Он был совершенно опустошен.
— Ты что затеял? — хором спросили Сванте Эрнтсон и Юхан Брингман.
— Пойду внутрь.
— Мать твою, спецназ вот-вот будет здесь! — заорал Эрнтсон вслед Йельму, когда тот переходил улицу Томтберг. Он догнал напарника и схватил его за руку.
— Подожди, Полле, не делай глупостей. Не надо. Оставь это дело специалистам.
Он заглянул Йельму в глаза. Увидев в них пустоту и решимость, отпустил руку.
«Мы слишком хорошо знаем друг друга», — подумал Эрнтсон и кивнул.

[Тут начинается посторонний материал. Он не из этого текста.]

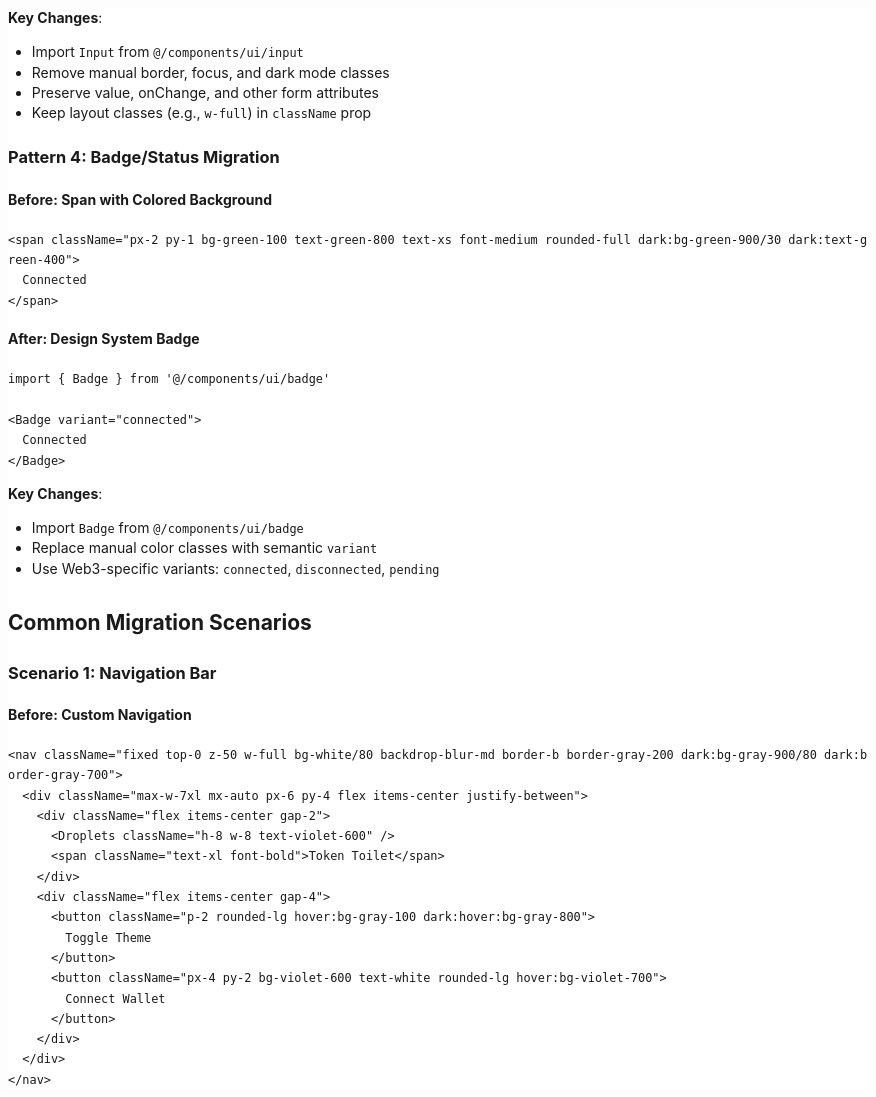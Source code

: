 **Key Changes**:
- Import `Input` from `@/components/ui/input`
- Remove manual border, focus, and dark mode classes
- Preserve value, onChange, and other form attributes
- Keep layout classes (e.g., `w-full`) in `className` prop

### Pattern 4: Badge/Status Migration

#### Before: Span with Colored Background

```tsx
<span className="px-2 py-1 bg-green-100 text-green-800 text-xs font-medium rounded-full dark:bg-green-900/30 dark:text-green-400">
  Connected
</span>
```

#### After: Design System Badge

```tsx
import { Badge } from '@/components/ui/badge'

<Badge variant="connected">
  Connected
</Badge>
```

**Key Changes**:
- Import `Badge` from `@/components/ui/badge`
- Replace manual color classes with semantic `variant`
- Use Web3-specific variants: `connected`, `disconnected`, `pending`

## Common Migration Scenarios

### Scenario 1: Navigation Bar

#### Before: Custom Navigation

```tsx
<nav className="fixed top-0 z-50 w-full bg-white/80 backdrop-blur-md border-b border-gray-200 dark:bg-gray-900/80 dark:border-gray-700">
  <div className="max-w-7xl mx-auto px-6 py-4 flex items-center justify-between">
    <div className="flex items-center gap-2">
      <Droplets className="h-8 w-8 text-violet-600" />
      <span className="text-xl font-bold">Token Toilet</span>
    </div>
    <div className="flex items-center gap-4">
      <button className="p-2 rounded-lg hover:bg-gray-100 dark:hover:bg-gray-800">
        Toggle Theme
      </button>
      <button className="px-4 py-2 bg-violet-600 text-white rounded-lg hover:bg-violet-700">
        Connect Wallet
      </button>
    </div>
  </div>
</nav>
```
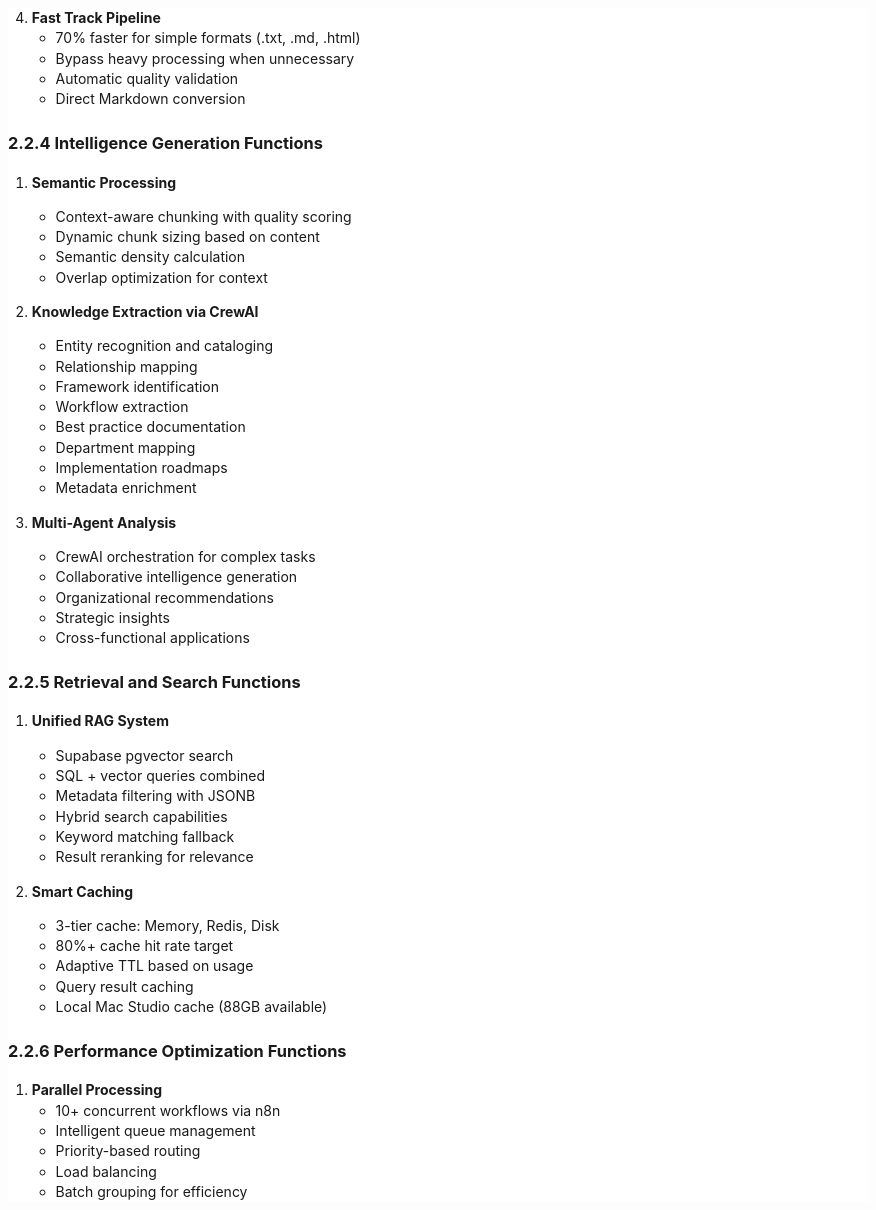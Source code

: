 4. **Fast Track Pipeline**
   - 70% faster for simple formats (.txt, .md, .html)
   - Bypass heavy processing when unnecessary
   - Automatic quality validation
   - Direct Markdown conversion

### 2.2.4 Intelligence Generation Functions

1. **Semantic Processing**
   - Context-aware chunking with quality scoring
   - Dynamic chunk sizing based on content
   - Semantic density calculation
   - Overlap optimization for context

2. **Knowledge Extraction via CrewAI**
   - Entity recognition and cataloging
   - Relationship mapping
   - Framework identification
   - Workflow extraction
   - Best practice documentation
   - Department mapping
   - Implementation roadmaps
   - Metadata enrichment

3. **Multi-Agent Analysis**
   - CrewAI orchestration for complex tasks
   - Collaborative intelligence generation
   - Organizational recommendations
   - Strategic insights
   - Cross-functional applications

### 2.2.5 Retrieval and Search Functions

1. **Unified RAG System**
   - Supabase pgvector search
   - SQL + vector queries combined
   - Metadata filtering with JSONB
   - Hybrid search capabilities
   - Keyword matching fallback
   - Result reranking for relevance

2. **Smart Caching**
   - 3-tier cache: Memory, Redis, Disk
   - 80%+ cache hit rate target
   - Adaptive TTL based on usage
   - Query result caching
   - Local Mac Studio cache (88GB available)

### 2.2.6 Performance Optimization Functions

1. **Parallel Processing**
   - 10+ concurrent workflows via n8n
   - Intelligent queue management
   - Priority-based routing
   - Load balancing
   - Batch grouping for efficiency
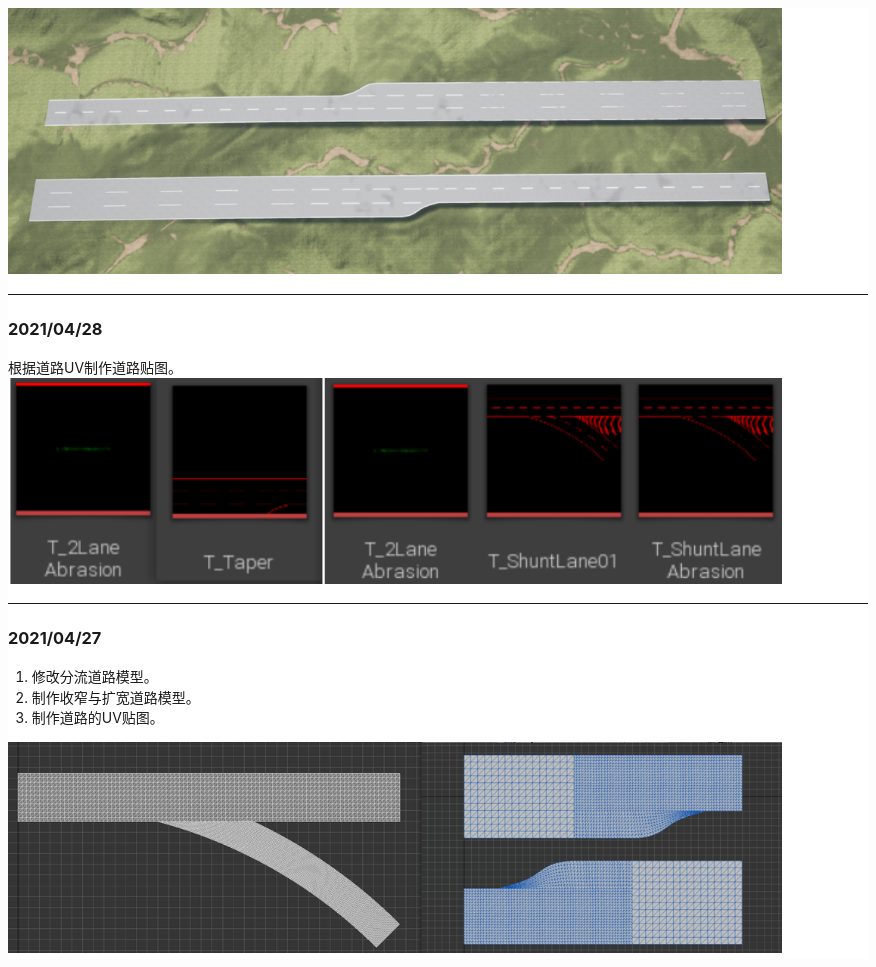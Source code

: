 <img src=./images/RoadMark09.png width=90%>

***
### 2021/04/28
根据道路UV制作道路贴图。<br>
<img src=./images/RoadMark07.png width=90%>

***
### 2021/04/27
1. 修改分流道路模型。<br>
2. 制作收窄与扩宽道路模型。<br>
3. 制作道路的UV贴图。<br>
<img src=./images/RoadMark05.png width=90%>

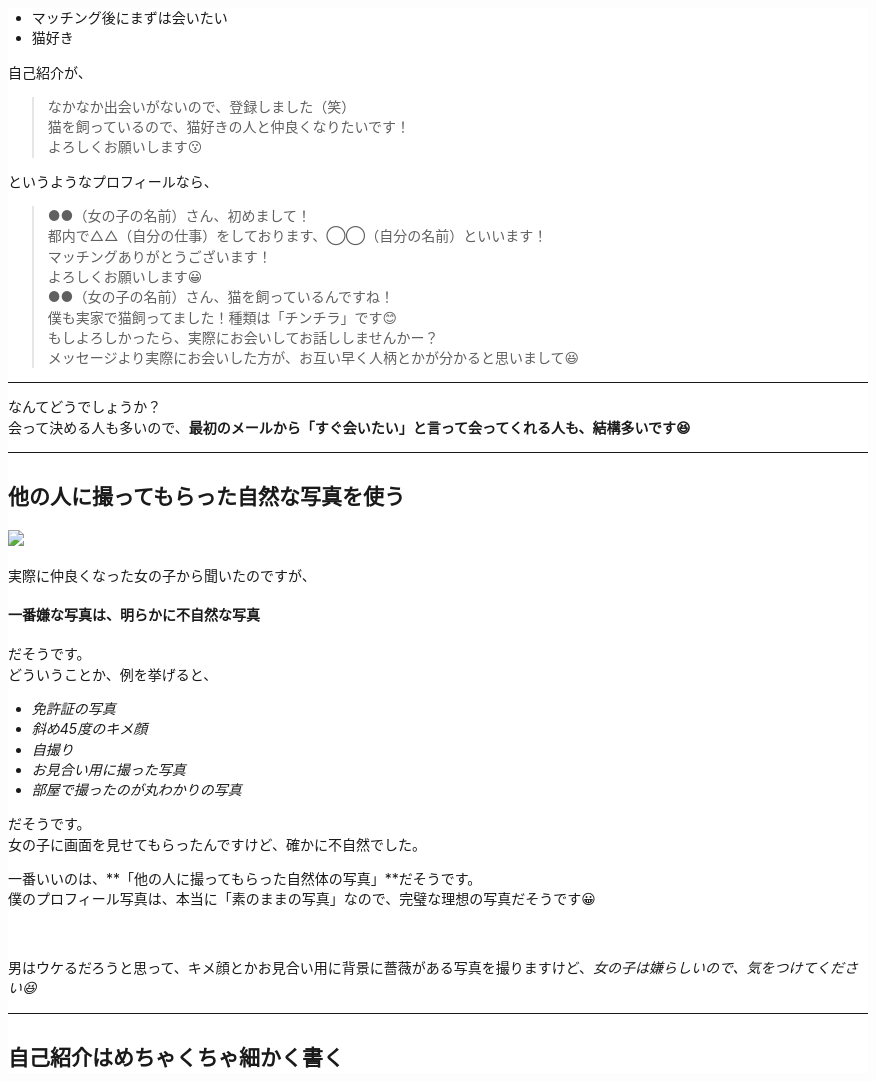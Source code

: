 - マッチング後にまずは会いたい
- 猫好き

自己紹介が、

> なかなか出会いがないので、登録しました（笑）  
> 猫を飼っているので、猫好きの人と仲良くなりたいです！  
> よろしくお願いします😗

というようなプロフィールなら、

> ●●（女の子の名前）さん、初めまして！  
> 都内で△△（自分の仕事）をしております、◯◯（自分の名前）といいます！  
> マッチングありがとうございます！  
> よろしくお願いします😀  
> ●●（女の子の名前）さん、猫を飼っているんですね！  
> 僕も実家で猫飼ってました！種類は「チンチラ」です😊  
> もしよろしかったら、実際にお会いしてお話ししませんかー？  
> メッセージより実際にお会いした方が、お互い早く人柄とかが分かると思いまして😆

<hr class="u-bt-lightest">

なんてどうでしょうか？  
会って決める人も多いので、**最初のメールから「すぐ会いたい」と言って会ってくれる人も、結構多いです😆**

---

## 他の人に撮ってもらった自然な写真を使う

![](/images/blog/2020.06.01_01-06.jpg)

実際に仲良くなった女の子から聞いたのですが、

#### 一番嫌な写真は、明らかに不自然な写真

だそうです。  
どういうことか、例を挙げると、

- *免許証の写真*
- *斜め45度のキメ顔*
- *自撮り*
- *お見合い用に撮った写真*
- *部屋で撮ったのが丸わかりの写真*

だそうです。  
女の子に画面を見せてもらったんですけど、確かに不自然でした。

一番いいのは、**「他の人に撮ってもらった自然体の写真」**だそうです。  
僕のプロフィール写真は、本当に「素のままの写真」なので、完璧な理想の写真だそうです😀

<img class="u-w-50 u-bo-radius-fifty" src="/images/icons/face.jpg" alt="">

男はウケるだろうと思って、キメ顔とかお見合い用に背景に薔薇がある写真を撮りますけど、*女の子は嫌らしいので、気をつけてください😆*

---

## 自己紹介はめちゃくちゃ細かく書く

Пауль Йельм осторожно поднимался по лестнице Иммиграционного бюро. Ничего не было видно, ничего не было слышно. Опустевшее здание замерло, будто притаилось. Вокруг сплошной бетон. В какой бы цвет его ни красили, оттенок получался уныло-серым, аляповатые узоры тут и там только еще больше портили впечатление. Спертый воздух, дрожащий, словно марево в пустыне, пронизывали запахи мочи, пота и алкоголя. «Аромат Швеции», — подумал Йельм и зашагал наверх.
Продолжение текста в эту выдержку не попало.